▸ ACTIVITY
Reproduce word for word the lines between those holding "### Writing hello world" and "We will look", inclusive, and nothing else from the data below.

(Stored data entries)

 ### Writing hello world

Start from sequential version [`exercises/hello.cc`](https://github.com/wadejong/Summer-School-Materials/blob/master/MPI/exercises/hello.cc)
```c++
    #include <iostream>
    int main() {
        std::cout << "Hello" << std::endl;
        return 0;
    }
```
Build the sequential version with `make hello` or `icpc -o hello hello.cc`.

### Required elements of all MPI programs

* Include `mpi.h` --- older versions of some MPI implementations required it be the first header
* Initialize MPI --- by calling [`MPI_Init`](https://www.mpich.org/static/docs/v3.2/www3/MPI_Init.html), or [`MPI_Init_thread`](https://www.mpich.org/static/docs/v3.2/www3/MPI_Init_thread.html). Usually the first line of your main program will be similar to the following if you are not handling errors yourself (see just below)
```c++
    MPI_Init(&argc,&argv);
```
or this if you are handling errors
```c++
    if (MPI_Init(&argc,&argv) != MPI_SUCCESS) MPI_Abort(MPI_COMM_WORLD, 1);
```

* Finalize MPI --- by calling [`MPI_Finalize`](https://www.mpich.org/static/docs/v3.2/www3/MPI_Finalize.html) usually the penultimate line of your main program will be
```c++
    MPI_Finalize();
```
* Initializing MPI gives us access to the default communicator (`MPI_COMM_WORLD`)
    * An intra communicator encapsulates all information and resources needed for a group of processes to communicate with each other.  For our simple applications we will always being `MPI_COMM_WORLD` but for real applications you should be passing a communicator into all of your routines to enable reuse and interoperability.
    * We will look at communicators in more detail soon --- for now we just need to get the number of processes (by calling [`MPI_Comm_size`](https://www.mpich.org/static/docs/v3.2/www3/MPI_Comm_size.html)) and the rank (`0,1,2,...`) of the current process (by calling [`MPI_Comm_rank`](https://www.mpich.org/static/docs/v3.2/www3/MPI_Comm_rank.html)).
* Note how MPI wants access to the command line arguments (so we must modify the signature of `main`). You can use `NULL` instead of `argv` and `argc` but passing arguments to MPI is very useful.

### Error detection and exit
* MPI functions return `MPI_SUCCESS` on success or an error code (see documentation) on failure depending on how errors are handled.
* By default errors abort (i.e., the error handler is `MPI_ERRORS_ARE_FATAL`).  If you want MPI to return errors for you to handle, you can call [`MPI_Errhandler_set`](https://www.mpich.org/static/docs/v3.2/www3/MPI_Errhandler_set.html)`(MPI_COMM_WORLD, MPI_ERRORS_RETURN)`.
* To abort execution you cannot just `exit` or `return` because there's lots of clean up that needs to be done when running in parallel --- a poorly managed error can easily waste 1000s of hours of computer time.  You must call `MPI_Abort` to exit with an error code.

---

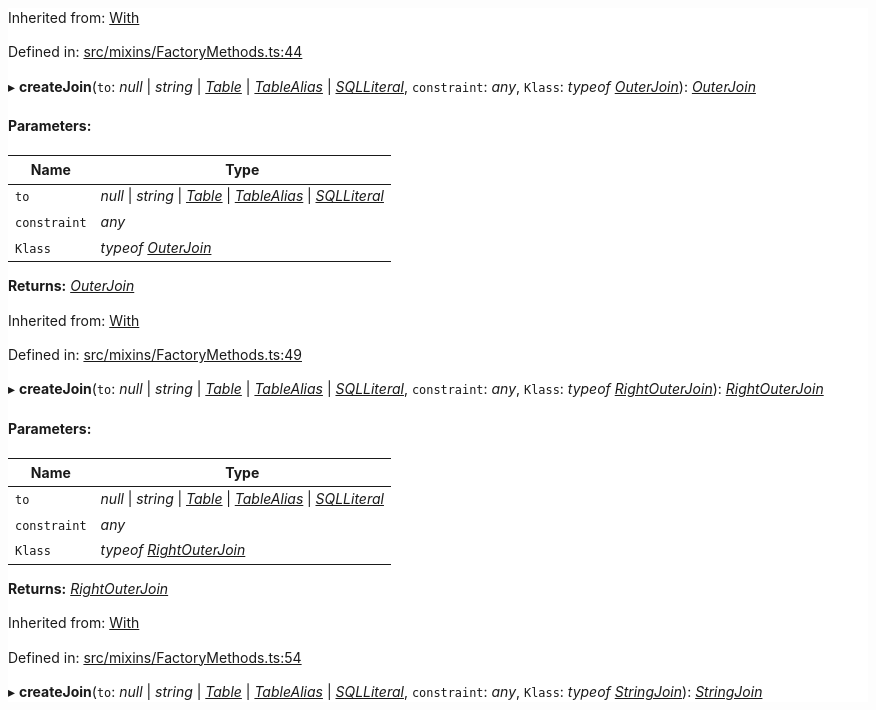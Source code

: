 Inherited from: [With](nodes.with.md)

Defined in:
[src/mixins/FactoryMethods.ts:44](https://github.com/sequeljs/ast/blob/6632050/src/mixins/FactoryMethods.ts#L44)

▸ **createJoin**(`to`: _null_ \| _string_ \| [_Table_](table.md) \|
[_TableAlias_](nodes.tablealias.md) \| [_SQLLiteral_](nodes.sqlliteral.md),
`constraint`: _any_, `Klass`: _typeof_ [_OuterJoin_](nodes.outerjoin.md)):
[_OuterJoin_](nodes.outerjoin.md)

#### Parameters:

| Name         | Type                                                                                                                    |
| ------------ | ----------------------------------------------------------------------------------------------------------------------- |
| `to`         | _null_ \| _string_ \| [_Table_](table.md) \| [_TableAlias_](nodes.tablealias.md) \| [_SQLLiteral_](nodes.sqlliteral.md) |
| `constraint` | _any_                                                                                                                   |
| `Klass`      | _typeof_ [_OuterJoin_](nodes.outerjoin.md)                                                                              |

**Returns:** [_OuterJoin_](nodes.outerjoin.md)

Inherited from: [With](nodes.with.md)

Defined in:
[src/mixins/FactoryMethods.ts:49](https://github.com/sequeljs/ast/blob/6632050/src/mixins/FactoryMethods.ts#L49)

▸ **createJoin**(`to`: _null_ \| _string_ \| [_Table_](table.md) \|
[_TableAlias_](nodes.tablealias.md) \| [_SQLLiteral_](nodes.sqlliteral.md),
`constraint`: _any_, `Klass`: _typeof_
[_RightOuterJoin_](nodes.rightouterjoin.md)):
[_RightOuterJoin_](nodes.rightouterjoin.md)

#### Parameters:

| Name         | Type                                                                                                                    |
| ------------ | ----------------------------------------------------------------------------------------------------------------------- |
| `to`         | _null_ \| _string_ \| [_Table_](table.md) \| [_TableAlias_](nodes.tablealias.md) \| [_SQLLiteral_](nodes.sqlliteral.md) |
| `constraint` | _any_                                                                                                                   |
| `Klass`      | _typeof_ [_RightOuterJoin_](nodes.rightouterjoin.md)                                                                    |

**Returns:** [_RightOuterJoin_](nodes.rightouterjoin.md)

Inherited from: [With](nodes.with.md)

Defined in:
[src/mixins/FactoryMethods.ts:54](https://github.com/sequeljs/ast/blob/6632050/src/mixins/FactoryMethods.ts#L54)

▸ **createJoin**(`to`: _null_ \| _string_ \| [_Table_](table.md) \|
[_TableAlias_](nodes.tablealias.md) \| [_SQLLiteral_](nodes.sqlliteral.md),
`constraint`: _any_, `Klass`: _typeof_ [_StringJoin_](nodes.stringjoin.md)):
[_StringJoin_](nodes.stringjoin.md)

---

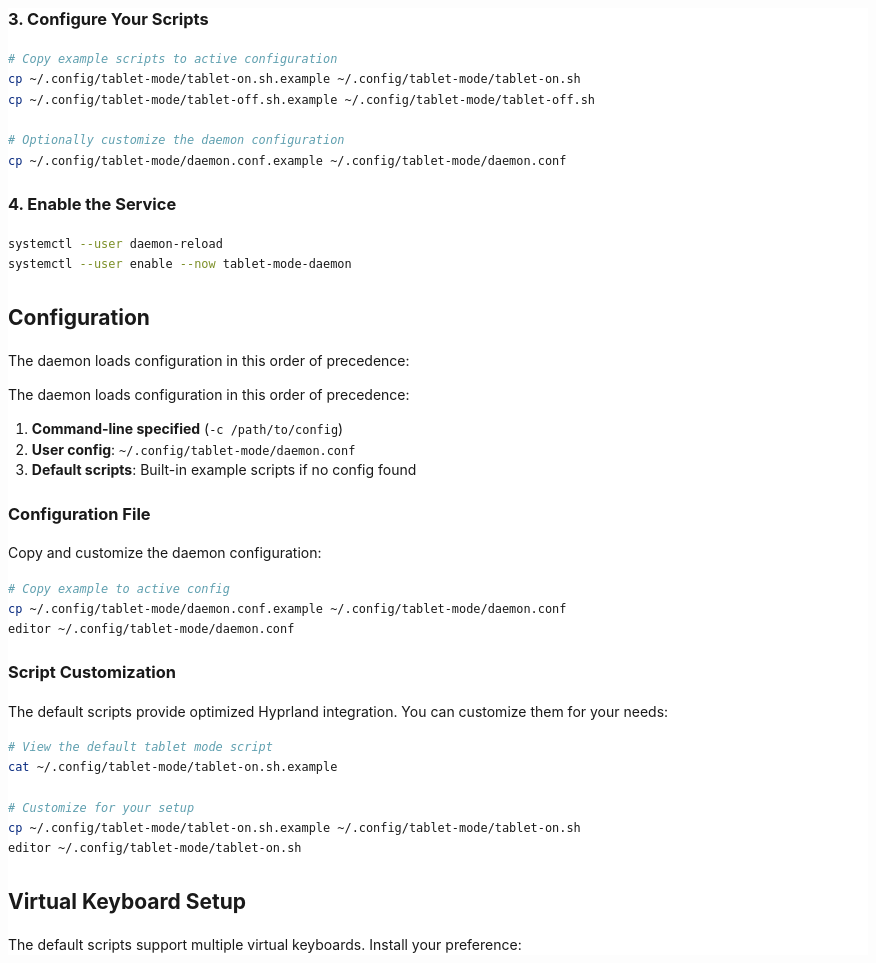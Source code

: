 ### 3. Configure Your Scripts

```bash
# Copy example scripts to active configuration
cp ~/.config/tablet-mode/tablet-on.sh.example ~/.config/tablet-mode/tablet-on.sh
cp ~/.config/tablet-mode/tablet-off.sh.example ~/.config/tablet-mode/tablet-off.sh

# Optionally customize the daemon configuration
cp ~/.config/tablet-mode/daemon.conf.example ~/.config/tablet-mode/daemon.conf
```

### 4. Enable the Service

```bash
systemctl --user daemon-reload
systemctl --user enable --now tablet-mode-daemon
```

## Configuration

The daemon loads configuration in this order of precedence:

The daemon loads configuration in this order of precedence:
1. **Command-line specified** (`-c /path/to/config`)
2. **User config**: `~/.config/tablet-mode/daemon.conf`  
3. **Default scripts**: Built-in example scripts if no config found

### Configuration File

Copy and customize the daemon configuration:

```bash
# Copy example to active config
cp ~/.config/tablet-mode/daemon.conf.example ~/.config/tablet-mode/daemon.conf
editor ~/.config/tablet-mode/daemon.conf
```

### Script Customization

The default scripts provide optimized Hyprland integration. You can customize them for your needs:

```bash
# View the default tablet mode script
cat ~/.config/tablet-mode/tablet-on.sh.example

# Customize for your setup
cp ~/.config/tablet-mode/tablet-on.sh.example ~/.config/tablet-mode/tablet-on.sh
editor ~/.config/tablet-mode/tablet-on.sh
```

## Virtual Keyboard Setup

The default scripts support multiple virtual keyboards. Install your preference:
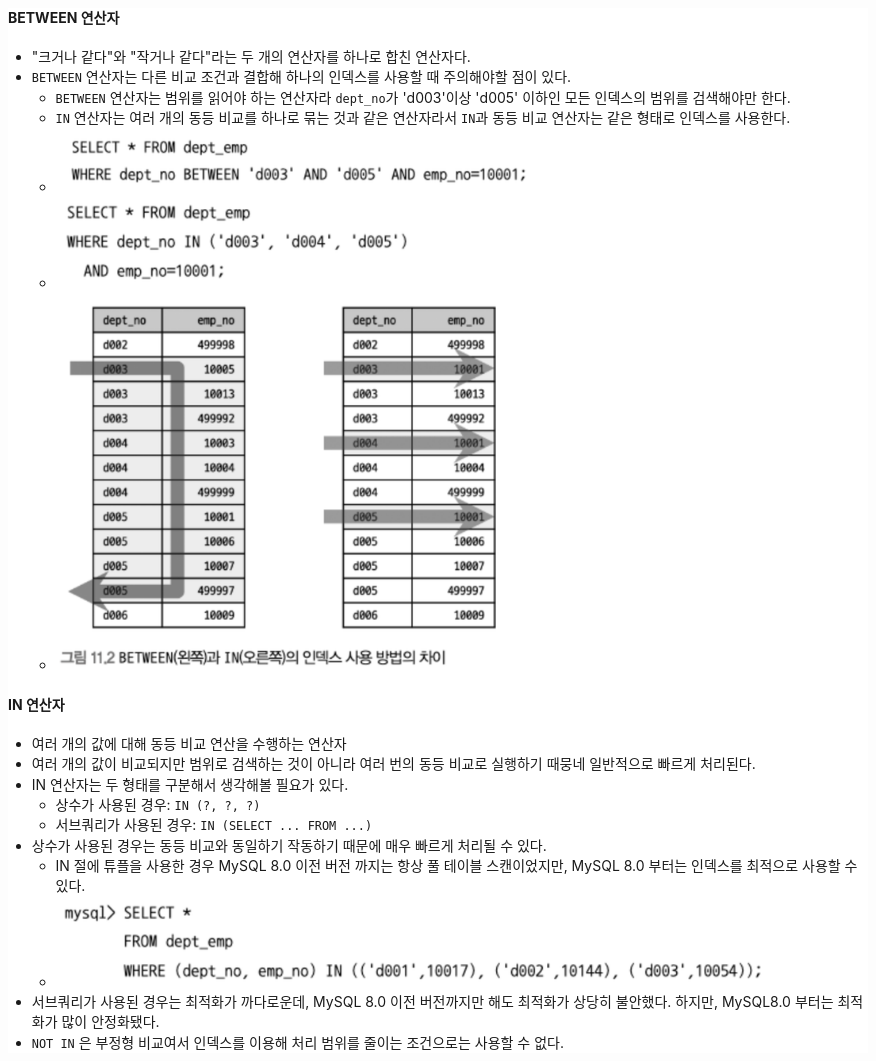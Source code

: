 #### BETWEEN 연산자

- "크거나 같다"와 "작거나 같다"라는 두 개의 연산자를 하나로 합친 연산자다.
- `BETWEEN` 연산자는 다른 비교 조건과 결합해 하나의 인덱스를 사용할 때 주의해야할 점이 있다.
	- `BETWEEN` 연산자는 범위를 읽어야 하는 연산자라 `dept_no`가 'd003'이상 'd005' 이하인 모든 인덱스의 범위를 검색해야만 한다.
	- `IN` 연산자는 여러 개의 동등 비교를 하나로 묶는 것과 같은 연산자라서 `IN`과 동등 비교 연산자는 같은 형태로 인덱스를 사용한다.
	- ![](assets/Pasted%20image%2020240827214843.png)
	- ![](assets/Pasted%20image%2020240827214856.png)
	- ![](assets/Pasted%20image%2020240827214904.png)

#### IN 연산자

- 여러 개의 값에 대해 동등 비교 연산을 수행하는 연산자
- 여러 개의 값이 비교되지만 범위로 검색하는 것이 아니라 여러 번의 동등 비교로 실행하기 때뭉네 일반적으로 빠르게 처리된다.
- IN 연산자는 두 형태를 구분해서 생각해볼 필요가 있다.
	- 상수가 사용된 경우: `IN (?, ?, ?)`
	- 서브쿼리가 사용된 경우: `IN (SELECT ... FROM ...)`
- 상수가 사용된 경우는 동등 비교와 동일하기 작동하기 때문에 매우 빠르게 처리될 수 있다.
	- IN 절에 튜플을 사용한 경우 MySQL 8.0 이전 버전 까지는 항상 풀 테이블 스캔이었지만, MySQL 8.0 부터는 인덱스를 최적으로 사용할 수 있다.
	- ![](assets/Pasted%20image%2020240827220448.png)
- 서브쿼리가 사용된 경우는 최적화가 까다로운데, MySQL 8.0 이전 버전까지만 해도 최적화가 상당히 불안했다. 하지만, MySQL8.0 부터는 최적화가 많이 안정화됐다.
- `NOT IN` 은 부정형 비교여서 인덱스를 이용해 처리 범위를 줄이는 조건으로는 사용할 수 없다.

▸ EXERCISE RESPONSE
 ### Writing hello world

Start from sequential version [`exercises/hello.cc`](https://github.com/wadejong/Summer-School-Materials/blob/master/MPI/exercises/hello.cc)
```c++
    #include <iostream>
    int main() {
        std::cout << "Hello" << std::endl;
        return 0;
    }
```
Build the sequential version with `make hello` or `icpc -o hello hello.cc`.

### Required elements of all MPI programs

* Include `mpi.h` --- older versions of some MPI implementations required it be the first header
* Initialize MPI --- by calling [`MPI_Init`](https://www.mpich.org/static/docs/v3.2/www3/MPI_Init.html), or [`MPI_Init_thread`](https://www.mpich.org/static/docs/v3.2/www3/MPI_Init_thread.html). Usually the first line of your main program will be similar to the following if you are not handling errors yourself (see just below)
```c++
    MPI_Init(&argc,&argv);
```
or this if you are handling errors
```c++
    if (MPI_Init(&argc,&argv) != MPI_SUCCESS) MPI_Abort(MPI_COMM_WORLD, 1);
```

* Finalize MPI --- by calling [`MPI_Finalize`](https://www.mpich.org/static/docs/v3.2/www3/MPI_Finalize.html) usually the penultimate line of your main program will be
```c++
    MPI_Finalize();
```
* Initializing MPI gives us access to the default communicator (`MPI_COMM_WORLD`)
    * An intra communicator encapsulates all information and resources needed for a group of processes to communicate with each other.  For our simple applications we will always being `MPI_COMM_WORLD` but for real applications you should be passing a communicator into all of your routines to enable reuse and interoperability.
    * We will look at communicators in more detail soon --- for now we just need to get the number of processes (by calling [`MPI_Comm_size`](https://www.mpich.org/static/docs/v3.2/www3/MPI_Comm_size.html)) and the rank (`0,1,2,...`) of the current process (by calling [`MPI_Comm_rank`](https://www.mpich.org/static/docs/v3.2/www3/MPI_Comm_rank.html)).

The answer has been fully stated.